[Plain-text document sources]
%%

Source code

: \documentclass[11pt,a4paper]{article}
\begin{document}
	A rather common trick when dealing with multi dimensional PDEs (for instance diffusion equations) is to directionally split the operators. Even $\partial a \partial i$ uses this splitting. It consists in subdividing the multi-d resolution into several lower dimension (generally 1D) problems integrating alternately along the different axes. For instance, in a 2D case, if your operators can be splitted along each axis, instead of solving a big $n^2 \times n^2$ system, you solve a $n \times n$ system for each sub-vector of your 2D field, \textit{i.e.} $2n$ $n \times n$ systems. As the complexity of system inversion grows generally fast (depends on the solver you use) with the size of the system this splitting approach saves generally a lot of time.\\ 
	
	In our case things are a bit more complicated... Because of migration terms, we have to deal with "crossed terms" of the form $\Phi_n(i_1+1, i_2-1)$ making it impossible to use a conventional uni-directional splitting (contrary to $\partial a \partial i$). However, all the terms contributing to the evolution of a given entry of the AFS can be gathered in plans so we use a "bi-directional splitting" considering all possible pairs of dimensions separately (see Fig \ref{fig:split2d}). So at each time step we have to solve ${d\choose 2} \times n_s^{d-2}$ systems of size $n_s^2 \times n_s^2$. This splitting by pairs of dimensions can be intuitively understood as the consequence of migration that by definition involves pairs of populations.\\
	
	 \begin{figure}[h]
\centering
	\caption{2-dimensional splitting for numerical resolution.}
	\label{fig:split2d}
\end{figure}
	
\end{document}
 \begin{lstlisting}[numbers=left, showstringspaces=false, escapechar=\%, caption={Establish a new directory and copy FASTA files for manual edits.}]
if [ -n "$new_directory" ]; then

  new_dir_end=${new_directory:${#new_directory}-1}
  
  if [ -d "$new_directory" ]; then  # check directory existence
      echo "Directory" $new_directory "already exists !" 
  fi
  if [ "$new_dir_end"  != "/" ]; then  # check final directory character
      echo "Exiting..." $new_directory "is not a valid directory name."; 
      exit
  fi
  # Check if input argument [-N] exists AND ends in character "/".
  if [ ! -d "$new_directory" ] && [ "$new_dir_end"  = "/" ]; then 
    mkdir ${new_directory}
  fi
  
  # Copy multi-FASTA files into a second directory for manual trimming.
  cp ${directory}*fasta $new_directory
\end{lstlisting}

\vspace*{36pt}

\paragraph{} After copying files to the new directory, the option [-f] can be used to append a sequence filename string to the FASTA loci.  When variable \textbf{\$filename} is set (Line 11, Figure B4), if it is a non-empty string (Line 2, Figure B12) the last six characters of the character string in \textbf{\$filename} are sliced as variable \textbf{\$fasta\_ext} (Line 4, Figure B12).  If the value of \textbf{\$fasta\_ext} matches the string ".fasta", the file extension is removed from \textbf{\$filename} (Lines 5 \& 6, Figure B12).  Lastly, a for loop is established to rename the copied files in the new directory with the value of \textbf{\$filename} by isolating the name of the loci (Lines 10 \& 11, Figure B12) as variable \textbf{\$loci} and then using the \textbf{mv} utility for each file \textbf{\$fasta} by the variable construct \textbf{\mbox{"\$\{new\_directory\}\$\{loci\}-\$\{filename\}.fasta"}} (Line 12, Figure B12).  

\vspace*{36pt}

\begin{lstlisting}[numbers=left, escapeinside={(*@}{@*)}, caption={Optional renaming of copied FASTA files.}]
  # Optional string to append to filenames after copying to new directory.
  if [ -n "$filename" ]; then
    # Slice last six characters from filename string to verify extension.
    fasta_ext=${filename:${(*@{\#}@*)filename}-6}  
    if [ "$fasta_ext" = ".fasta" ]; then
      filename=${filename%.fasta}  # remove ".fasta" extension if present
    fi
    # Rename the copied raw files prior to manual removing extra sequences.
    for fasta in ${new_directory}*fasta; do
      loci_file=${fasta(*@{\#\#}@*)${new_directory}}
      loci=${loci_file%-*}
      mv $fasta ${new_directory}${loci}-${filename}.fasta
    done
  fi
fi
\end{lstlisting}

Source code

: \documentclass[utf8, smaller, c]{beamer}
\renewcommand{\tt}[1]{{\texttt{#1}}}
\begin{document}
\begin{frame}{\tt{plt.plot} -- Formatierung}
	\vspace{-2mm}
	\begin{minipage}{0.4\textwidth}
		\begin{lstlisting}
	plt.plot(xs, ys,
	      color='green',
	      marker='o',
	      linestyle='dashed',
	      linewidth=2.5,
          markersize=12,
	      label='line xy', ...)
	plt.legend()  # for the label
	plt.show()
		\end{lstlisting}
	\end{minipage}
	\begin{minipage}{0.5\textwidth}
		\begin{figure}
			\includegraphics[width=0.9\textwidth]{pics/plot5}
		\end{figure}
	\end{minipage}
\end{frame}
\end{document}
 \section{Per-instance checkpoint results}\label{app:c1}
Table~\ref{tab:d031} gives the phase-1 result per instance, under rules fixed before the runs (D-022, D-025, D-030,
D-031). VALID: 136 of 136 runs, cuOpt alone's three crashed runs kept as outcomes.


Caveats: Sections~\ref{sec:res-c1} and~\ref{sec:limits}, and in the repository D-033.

%%

### Action item
Set the data above down again in full, exactly as it reads.

### Exercise output
Source code

: \documentclass[11pt,a4paper]{article}
\begin{document}
	A rather common trick when dealing with multi dimensional PDEs (for instance diffusion equations) is to directionally split the operators. Even $\partial a \partial i$ uses this splitting. It consists in subdividing the multi-d resolution into several lower dimension (generally 1D) problems integrating alternately along the different axes. For instance, in a 2D case, if your operators can be splitted along each axis, instead of solving a big $n^2 \times n^2$ system, you solve a $n \times n$ system for each sub-vector of your 2D field, \textit{i.e.} $2n$ $n \times n$ systems. As the complexity of system inversion grows generally fast (depends on the solver you use) with the size of the system this splitting approach saves generally a lot of time.\\ 
	
	In our case things are a bit more complicated... Because of migration terms, we have to deal with "crossed terms" of the form $\Phi_n(i_1+1, i_2-1)$ making it impossible to use a conventional uni-directional splitting (contrary to $\partial a \partial i$). However, all the terms contributing to the evolution of a given entry of the AFS can be gathered in plans so we use a "bi-directional splitting" considering all possible pairs of dimensions separately (see Fig \ref{fig:split2d}). So at each time step we have to solve ${d\choose 2} \times n_s^{d-2}$ systems of size $n_s^2 \times n_s^2$. This splitting by pairs of dimensions can be intuitively understood as the consequence of migration that by definition involves pairs of populations.\\
	
	 \begin{figure}[h]
\centering
	\caption{2-dimensional splitting for numerical resolution.}
	\label{fig:split2d}
\end{figure}
	
\end{document}
 \begin{lstlisting}[numbers=left, showstringspaces=false, escapechar=\%, caption={Establish a new directory and copy FASTA files for manual edits.}]
if [ -n "$new_directory" ]; then

  new_dir_end=${new_directory:${#new_directory}-1}
  
  if [ -d "$new_directory" ]; then  # check directory existence
      echo "Directory" $new_directory "already exists !" 
  fi
  if [ "$new_dir_end"  != "/" ]; then  # check final directory character
      echo "Exiting..." $new_directory "is not a valid directory name."; 
      exit
  fi
  # Check if input argument [-N] exists AND ends in character "/".
  if [ ! -d "$new_directory" ] && [ "$new_dir_end"  = "/" ]; then 
    mkdir ${new_directory}
  fi
  
  # Copy multi-FASTA files into a second directory for manual trimming.
  cp ${directory}*fasta $new_directory
\end{lstlisting}

\vspace*{36pt}

\paragraph{} After copying files to the new directory, the option [-f] can be used to append a sequence filename string to the FASTA loci.  When variable \textbf{\$filename} is set (Line 11, Figure B4), if it is a non-empty string (Line 2, Figure B12) the last six characters of the character string in \textbf{\$filename} are sliced as variable \textbf{\$fasta\_ext} (Line 4, Figure B12).  If the value of \textbf{\$fasta\_ext} matches the string ".fasta", the file extension is removed from \textbf{\$filename} (Lines 5 \& 6, Figure B12).  Lastly, a for loop is established to rename the copied files in the new directory with the value of \textbf{\$filename} by isolating the name of the loci (Lines 10 \& 11, Figure B12) as variable \textbf{\$loci} and then using the \textbf{mv} utility for each file \textbf{\$fasta} by the variable construct \textbf{\mbox{"\$\{new\_directory\}\$\{loci\}-\$\{filename\}.fasta"}} (Line 12, Figure B12).  

\vspace*{36pt}

\begin{lstlisting}[numbers=left, escapeinside={(*@}{@*)}, caption={Optional renaming of copied FASTA files.}]
  # Optional string to append to filenames after copying to new directory.
  if [ -n "$filename" ]; then
    # Slice last six characters from filename string to verify extension.
    fasta_ext=${filename:${(*@{\#}@*)filename}-6}  
    if [ "$fasta_ext" = ".fasta" ]; then
      filename=${filename%.fasta}  # remove ".fasta" extension if present
    fi
    # Rename the copied raw files prior to manual removing extra sequences.
    for fasta in ${new_directory}*fasta; do
      loci_file=${fasta(*@{\#\#}@*)${new_directory}}
      loci=${loci_file%-*}
      mv $fasta ${new_directory}${loci}-${filename}.fasta
    done
  fi
fi
\end{lstlisting}

Source code

: \documentclass[utf8, smaller, c]{beamer}
\renewcommand{\tt}[1]{{\texttt{#1}}}
\begin{document}
\begin{frame}{\tt{plt.plot} -- Formatierung}
	\vspace{-2mm}
	\begin{minipage}{0.4\textwidth}
		\begin{lstlisting}
	plt.plot(xs, ys,
	      color='green',
	      marker='o',
	      linestyle='dashed',
	      linewidth=2.5,
          markersize=12,
	      label='line xy', ...)
	plt.legend()  # for the label
	plt.show()
		\end{lstlisting}
	\end{minipage}
	\begin{minipage}{0.5\textwidth}
		\begin{figure}
			\includegraphics[width=0.9\textwidth]{pics/plot5}
		\end{figure}
	\end{minipage}
\end{frame}
\end{document}
 \section{Per-instance checkpoint results}\label{app:c1}
Table~\ref{tab:d031} gives the phase-1 result per instance, under rules fixed before the runs (D-022, D-025, D-030,
D-031). VALID: 136 of 136 runs, cuOpt alone's three crashed runs kept as outcomes.


Caveats: Sections~\ref{sec:res-c1} and~\ref{sec:limits}, and in the repository D-033.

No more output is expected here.